The dismissal, which occurred on July 30, was made public last week, along with the resignation last month of Susan Wagner, a longtime aide in the councilwoman’s Westchester field office.

A third Galanter aide, Valerie Shaw, also plans to leave at the end of the month, but she said that her leaving has been in the works for a long time and that she was departing “on the best of terms.”

The departure of Bickhart and Wagner represents the second major shake-up of Galanter’s staff in less than two years.


Bickhart played a key role in Galanter’s upset victory over former Councilwoman Pat Russell in 1987 and was the councilwoman’s top adviser on the vast Playa Vista project near Marina del Rey.

His dismissal comes at an especially critical time for the $7-billion residential, office, retail and hotel project, prompting speculation among even some of Galanter’s supporters about her commitment to trying to scale down the development.

The Los Angeles Planning Commission gave its blessing to the project on July 29, and the city’s review of the plans are expected to intensify in the coming weeks as the City Council prepares to decide the project’s future.

A source close to Galanter said that the six years Bickhart spent on the project, including preparing the councilwoman’s comments for the gargantuan environmental impact report, make him impossible to replace.

“So he made a mistake,” said one longtime Galanter supporter, who spoke on condition of anonymity. “You don’t get rid of someone like that at a time like this.”

Galanter said she had “no choice” but to dismiss Bickhart because he had exceeded his authority and had threatened to damage her relationship with Riordan and newly appointed Airport Commissioner Ted Stein.

Galanter said Riordan had seen the memo and “was not happy,” adding, “I have to work with these people.”

The memo, written on Galanter’s office letterhead, portrayed the new mayor as unfriendly to neighborhoods and characterized Stein as bossing Galanter around in his capacity as an airport commissioner. Galanter’s district includes Los Angeles International Airport.

Bickhart wrote that “Riordan and his cronies” will “do the bidding of developers’ attorneys, screw the neighborhoods” and “screw the other elected officials.”

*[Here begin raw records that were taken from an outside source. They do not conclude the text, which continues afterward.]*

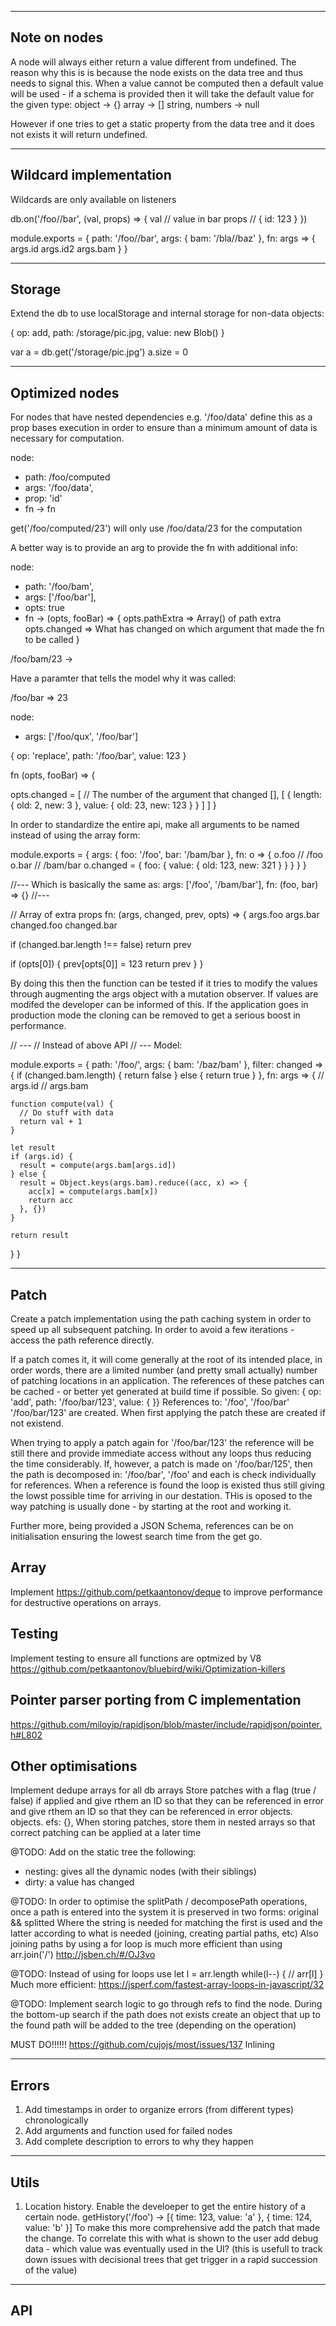 
-----
Note on nodes
-----
A node will always either return a value different from undefined.
The reason why this is is because the node exists on the data tree
and thus needs to signal this. When a value cannot be computed 
then a default value will be used - if a schema is provided then
it will take the default value for the given type:
object -> {}
array -> []
string, numbers -> null

However if one tries to get a static property from the data tree
and it does not exists it will return undefined.

------
Wildcard implementation
------
Wildcards are only available on listeners

db.on('/foo/<id>/bar', (val, props) => {
  val // value in bar
  props // { id: 123 }
})

module.exports = {
  path: '/foo/<id>/bar',
  args: {
    bam: '/bla/<id2>/baz'
  },
  fn: args => {
    args.id
    args.id2
    args.bam
  }
}


----
Storage
----
Extend the db to use localStorage and internal storage for non-data objects:

{
  op: add,
  path: /storage/pic.jpg,
  value: new Blob()
}

var a = db.get('/storage/pic.jpg')
a.size = 0


----
Optimized nodes
----
For nodes that have nested dependencies e.g. '/foo/data' define this as a 
prop bases execution in order to ensure than a minimum amount of data is
necessary for computation.

node:
- path: /foo/computed
- args: '/foo/data',
- prop: 'id'
- fn -> fn

get('/foo/computed/23') will only use /foo/data/23 for the computation

A better way is to provide an arg to provide the fn with additional info:

node:
- path: '/foo/bam',
- args: ['/foo/bar'],
- opts: true
- fn -> (opts, fooBar) => {
  opts.pathExtra => Array() of path extra
  opts.changed => What has changed on which argument that made the fn
  to be called
}

/foo/bam/23 ->

Have a paramter that tells the model why it was called:

/foo/bar => 23

node:
- args: ['/foo/qux', '/foo/bar']

{ op: 'replace', path: '/foo/bar', value: 123 }

fn (opts, fooBar) => {

  opts.changed = [
    // The number of the argument that changed
    [], [ {
      length: {
        old: 2,
        new: 3
      },
      value: {
        old: 23,
        new: 123
      }
    } ]
  ]
}

In order to standardize the entire api, make all arguments to be named instead of using the
array form:

module.exports = {
  args: {
    foo: '/foo',
    bar: '/bam/bar
  },
  fn: o => {
    o.foo // /foo
    o.bar // /bam/bar
    o.changed = { foo: { value: { old: 123, new: 321 } } }
  }
}

//---
Which is basically the same as:
args: ['/foo', '/bam/bar'],
fn: (foo, bar) => {}
//---

// Array of extra props
fn: (args, changed, prev, opts) => {
  args.foo
  args.bar
  changed.foo
  changed.bar

  if (changed.bar.length !== false) return prev

  if (opts[0]) {
    prev[opts[0]] = 123
    return prev
  }
}

By doing this then the function can be tested if it tries to modify the values through augmenting the
args object with a mutation observer.
If values are modifed the developer can be informed of this. If the application goes in production mode the cloning can be removed
to get a serious boost in performance.

// ---
// Instead of above API
// ---
Model:

module.exports = {
  path: '/foo/<id>',
  args: {
    bam: '/baz/bam'
  },
  filter: changed => {
    if (changed.bam.length) {
      return false
    } else {
      return true
    }
  },
  fn: args => {
    // args.id
    // args.bam

    function compute(val) {
      // Do stuff with data
      return val + 1
    }

    let result
    if (args.id) {
      result = compute(args.bam[args.id])
    } else {
      result = Object.keys(args.bam).reduce((acc, x) => {
        acc[x] = compute(args.bam[x])
        return acc
      }, {})
    }

    return result
  }
}

----
Patch
----
Create a patch implementation using the path caching system in order
to speed up all subsequent patching.
In order to avoid a few iterations - access the path reference directly.

If a patch comes it, it will come generally at the root of its intended
place, in order words, there are a limited number (and pretty small actually)
number of patching locations in an application. The references of these
patches can be cached - or better yet generated at build time if possible.
So given:
{ op: 'add', path: '/foo/bar/123', value: { }}
References to:
'/foo',
'/foo/bar'
'/foo/bar/123'
are created. When first applying the patch these are created if not existend.

When trying to apply a patch again for '/foo/bar/123' the reference will be still
there and provide immediate access without any loops thus reducing the time considerably.
If, however, a patch is made on '/foo/bar/125', then the path is decomposed in:
'/foo/bar',
'/foo'
and each is check individually for references. When a reference is found the loop is
existed thus still giving the lowst possible time for arriving in our destation.
THis is oposed to the way patching is usually done - by starting at the root and
working it.

Further more, being provided a JSON Schema, references can be on initialisation
ensuring the lowest search time from the get go.

Array
----
Implement https://github.com/petkaantonov/deque to improve performance
for destructive operations on arrays.

Testing
----
Implement testing to ensure all functions are optmized by V8
https://github.com/petkaantonov/bluebird/wiki/Optimization-killers

Pointer parser porting from C implementation
----
https://github.com/miloyip/rapidjson/blob/master/include/rapidjson/pointer.h#L802


Other optimisations
----
Implement dedupe arrays for all db arrays
Store patches with a flag (true / false) if applied
and give rthem an ID so that they can be referenced in error
and give rthem an ID so that they can be referenced in error
objects.
objects.
efs: {},
When storing patches, store them in nested arrays
so that correct patching can be applied at a later time

@TODO: Add on the static tree the following:
- nesting: gives all the dynamic nodes (with their siblings)
- dirty: a value has changed

@TODO: In order to optimise the splitPath / decomposePath
operations, once a path is entered into the system it is
preserved in two forms: original && splitted
Where the string is needed for matching the first is used
and the latter according to what is needed (joining,
creating partial paths, etc)
Also joining paths by using a for loop is much more
efficient than using arr.join('/')
http://jsben.ch/#/OJ3vo

@TODO: Instead of using for loops use 
let l = arr.length
while(l--) {
 // arr[l]
}
Much more efficient:
https://jsperf.com/fastest-array-loops-in-javascript/32

@TODO: Implement search logic to go through refs
to find the node. During the bottom-up search if the
path does not exists create an object that up to
the found path will be added to the tree (depending
on the operation)

MUST DO!!!!!!
https://github.com/cujojs/most/issues/137
Inlining

------
Errors
------

1. Add timestamps in order to organize errors (from different types) chronologically
2. Add arguments and function used for failed nodes
3. Add complete description to errors to why they happen


-----
Utils
-----
1. Location history. Enable the develoeper to get the entire history of a certain node.
   getHistory('/foo') -> [{ time: 123, value: 'a' }, { time: 124, value: 'b' }]
   To make this more comprehensive add the patch that made the change.
   To correlate this with what is shown to the user add debug data - which value was 
   eventually used in the UI? (this is usefull to track down
   issues with decisional trees that get trigger in a rapid succession of the value)

-----
API
-----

Referring to Riordan’s defeat of former Councilman Michael Woo, the memo said that “police-happy Westside and West Valley voters were sold a pig-in-a-poke,” and warned that “they’re not much going to like who and what Riordan really is when they find out just what that means.”

“We may be fortunate to be able to get back to ‘business as usual’ around here; a little gridlock between a wheeler-dealer mayor and the scrambling City Council looks real good right now,” the memo said.

In an interview, Bickhart said he never intended for the memo to be published and had apologized to Galanter for the embarrassment it had caused.

He said the memo was intended as background information for the newsletter’s publisher, adding that he had “inadvertently omitted asking them not to publish it.”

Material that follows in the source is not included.